## Problem statement
What you return must match the records exactly, line for line.

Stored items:
******************************
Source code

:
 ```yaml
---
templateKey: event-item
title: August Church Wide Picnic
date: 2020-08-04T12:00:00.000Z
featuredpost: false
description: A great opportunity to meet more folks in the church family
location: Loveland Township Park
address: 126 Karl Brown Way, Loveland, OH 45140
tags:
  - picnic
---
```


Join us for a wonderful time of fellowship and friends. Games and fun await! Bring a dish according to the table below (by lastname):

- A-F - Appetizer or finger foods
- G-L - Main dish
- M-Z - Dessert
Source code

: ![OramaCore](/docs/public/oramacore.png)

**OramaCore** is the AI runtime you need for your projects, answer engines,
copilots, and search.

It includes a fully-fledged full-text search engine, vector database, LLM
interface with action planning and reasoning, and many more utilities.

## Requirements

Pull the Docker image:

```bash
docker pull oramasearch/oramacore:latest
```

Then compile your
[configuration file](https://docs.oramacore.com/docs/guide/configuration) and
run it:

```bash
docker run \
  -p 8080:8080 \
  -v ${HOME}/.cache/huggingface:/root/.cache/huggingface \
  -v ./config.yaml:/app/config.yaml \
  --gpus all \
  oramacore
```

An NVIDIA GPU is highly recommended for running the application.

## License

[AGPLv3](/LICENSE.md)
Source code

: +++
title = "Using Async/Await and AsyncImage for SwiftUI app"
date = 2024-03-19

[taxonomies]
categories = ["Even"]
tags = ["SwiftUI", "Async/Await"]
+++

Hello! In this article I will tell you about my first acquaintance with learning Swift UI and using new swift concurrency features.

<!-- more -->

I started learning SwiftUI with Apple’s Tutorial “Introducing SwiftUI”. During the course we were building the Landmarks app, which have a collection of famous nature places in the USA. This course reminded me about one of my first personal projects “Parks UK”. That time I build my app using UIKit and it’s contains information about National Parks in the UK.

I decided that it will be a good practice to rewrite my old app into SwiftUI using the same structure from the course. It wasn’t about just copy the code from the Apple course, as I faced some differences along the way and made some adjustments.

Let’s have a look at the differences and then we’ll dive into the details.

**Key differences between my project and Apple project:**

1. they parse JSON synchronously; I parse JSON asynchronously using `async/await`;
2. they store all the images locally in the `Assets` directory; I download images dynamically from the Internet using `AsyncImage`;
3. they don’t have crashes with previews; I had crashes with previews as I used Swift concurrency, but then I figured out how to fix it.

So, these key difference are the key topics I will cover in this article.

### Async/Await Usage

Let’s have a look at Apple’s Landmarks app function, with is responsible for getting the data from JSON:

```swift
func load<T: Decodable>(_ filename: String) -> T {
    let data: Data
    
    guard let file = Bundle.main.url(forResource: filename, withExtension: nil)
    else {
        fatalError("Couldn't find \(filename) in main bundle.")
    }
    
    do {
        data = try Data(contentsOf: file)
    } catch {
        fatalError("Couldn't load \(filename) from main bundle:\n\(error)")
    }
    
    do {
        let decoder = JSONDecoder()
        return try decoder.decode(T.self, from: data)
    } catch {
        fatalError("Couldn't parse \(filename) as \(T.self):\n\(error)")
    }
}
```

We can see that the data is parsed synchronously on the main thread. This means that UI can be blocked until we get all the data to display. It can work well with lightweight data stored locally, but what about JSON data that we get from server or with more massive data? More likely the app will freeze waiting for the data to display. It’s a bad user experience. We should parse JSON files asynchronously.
******************************
## Answer for the task
Source code

:
 ```yaml
---
templateKey: event-item
title: August Church Wide Picnic
date: 2020-08-04T12:00:00.000Z
featuredpost: false
description: A great opportunity to meet more folks in the church family
location: Loveland Township Park
address: 126 Karl Brown Way, Loveland, OH 45140
tags:
  - picnic
---
```


Join us for a wonderful time of fellowship and friends. Games and fun await! Bring a dish according to the table below (by lastname):

- A-F - Appetizer or finger foods
- G-L - Main dish
- M-Z - Dessert
Source code

: ![OramaCore](/docs/public/oramacore.png)

**OramaCore** is the AI runtime you need for your projects, answer engines,
copilots, and search.

It includes a fully-fledged full-text search engine, vector database, LLM
interface with action planning and reasoning, and many more utilities.

## Requirements

Pull the Docker image:

```bash
docker pull oramasearch/oramacore:latest
```

Then compile your
[configuration file](https://docs.oramacore.com/docs/guide/configuration) and
run it:

```bash
docker run \
  -p 8080:8080 \
  -v ${HOME}/.cache/huggingface:/root/.cache/huggingface \
  -v ./config.yaml:/app/config.yaml \
  --gpus all \
  oramacore
```

An NVIDIA GPU is highly recommended for running the application.

## License

[AGPLv3](/LICENSE.md)
Source code

: +++
title = "Using Async/Await and AsyncImage for SwiftUI app"
date = 2024-03-19

[taxonomies]
categories = ["Even"]
tags = ["SwiftUI", "Async/Await"]
+++

Hello! In this article I will tell you about my first acquaintance with learning Swift UI and using new swift concurrency features.

<!-- more -->

I started learning SwiftUI with Apple’s Tutorial “Introducing SwiftUI”. During the course we were building the Landmarks app, which have a collection of famous nature places in the USA. This course reminded me about one of my first personal projects “Parks UK”. That time I build my app using UIKit and it’s contains information about National Parks in the UK.

I decided that it will be a good practice to rewrite my old app into SwiftUI using the same structure from the course. It wasn’t about just copy the code from the Apple course, as I faced some differences along the way and made some adjustments.

Let’s have a look at the differences and then we’ll dive into the details.

**Key differences between my project and Apple project:**

1. they parse JSON synchronously; I parse JSON asynchronously using `async/await`;
2. they store all the images locally in the `Assets` directory; I download images dynamically from the Internet using `AsyncImage`;
3. they don’t have crashes with previews; I had crashes with previews as I used Swift concurrency, but then I figured out how to fix it.

So, these key difference are the key topics I will cover in this article.

### Async/Await Usage

Let’s have a look at Apple’s Landmarks app function, with is responsible for getting the data from JSON:

```swift
func load<T: Decodable>(_ filename: String) -> T {
    let data: Data
    
    guard let file = Bundle.main.url(forResource: filename, withExtension: nil)
    else {
        fatalError("Couldn't find \(filename) in main bundle.")
    }
    
    do {
        data = try Data(contentsOf: file)
    } catch {
        fatalError("Couldn't load \(filename) from main bundle:\n\(error)")
    }
    
    do {
        let decoder = JSONDecoder()
        return try decoder.decode(T.self, from: data)
    } catch {
        fatalError("Couldn't parse \(filename) as \(T.self):\n\(error)")
    }
}
```

We can see that the data is parsed synchronously on the main thread. This means that UI can be blocked until we get all the data to display. It can work well with lightweight data stored locally, but what about JSON data that we get from server or with more massive data? More likely the app will freeze waiting for the data to display. It’s a bad user experience. We should parse JSON files asynchronously.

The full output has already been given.